• [REQUIRED ACTION] Return every line from the one with "Removed the repetition" through the one with "Well, that is", inclusive, exactly as it appears below.

[Opening EXTRACTED ENTRIES section]

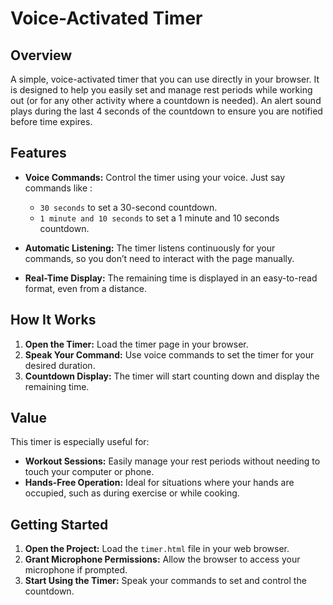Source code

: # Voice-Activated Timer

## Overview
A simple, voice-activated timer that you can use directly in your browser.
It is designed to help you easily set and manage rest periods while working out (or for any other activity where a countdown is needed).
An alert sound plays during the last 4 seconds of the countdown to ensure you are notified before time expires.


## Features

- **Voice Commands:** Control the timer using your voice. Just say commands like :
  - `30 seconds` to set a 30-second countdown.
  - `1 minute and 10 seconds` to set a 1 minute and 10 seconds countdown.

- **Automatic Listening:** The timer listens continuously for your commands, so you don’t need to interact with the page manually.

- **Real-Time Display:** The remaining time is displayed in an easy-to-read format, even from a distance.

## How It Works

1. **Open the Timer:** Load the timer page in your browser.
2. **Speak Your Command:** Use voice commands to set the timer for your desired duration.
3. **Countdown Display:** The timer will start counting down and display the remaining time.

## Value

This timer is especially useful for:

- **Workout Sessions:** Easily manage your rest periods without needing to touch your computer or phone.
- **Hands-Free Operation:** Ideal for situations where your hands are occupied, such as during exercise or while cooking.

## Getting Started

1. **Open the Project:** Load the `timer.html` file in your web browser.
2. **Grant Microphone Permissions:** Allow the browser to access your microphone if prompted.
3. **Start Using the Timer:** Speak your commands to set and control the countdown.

[Closing EXTRACTED ENTRIES section]
[Opening EXTRACTED ENTRIES section]

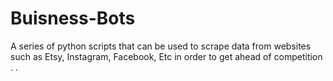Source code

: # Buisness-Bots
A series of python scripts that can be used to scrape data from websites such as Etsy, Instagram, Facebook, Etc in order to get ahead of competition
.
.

[Closing EXTRACTED ENTRIES section]
[Opening EXTRACTED ENTRIES section]

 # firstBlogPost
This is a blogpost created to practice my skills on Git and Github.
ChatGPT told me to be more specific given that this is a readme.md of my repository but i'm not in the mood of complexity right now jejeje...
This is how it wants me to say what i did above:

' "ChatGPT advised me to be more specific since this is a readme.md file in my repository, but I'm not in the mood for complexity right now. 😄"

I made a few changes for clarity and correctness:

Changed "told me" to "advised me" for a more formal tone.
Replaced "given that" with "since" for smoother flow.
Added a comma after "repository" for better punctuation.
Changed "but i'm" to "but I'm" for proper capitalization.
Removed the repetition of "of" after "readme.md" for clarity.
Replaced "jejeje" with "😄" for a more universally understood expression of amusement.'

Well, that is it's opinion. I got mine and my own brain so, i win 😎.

[Closing EXTRACTED ENTRIES section]

• [EXERCISE RESULT]
Removed the repetition of "of" after "readme.md" for clarity.
Replaced "jejeje" with "😄" for a more universally understood expression of amusement.'

Well, that is it's opinion. I got mine and my own brain so, i win 😎.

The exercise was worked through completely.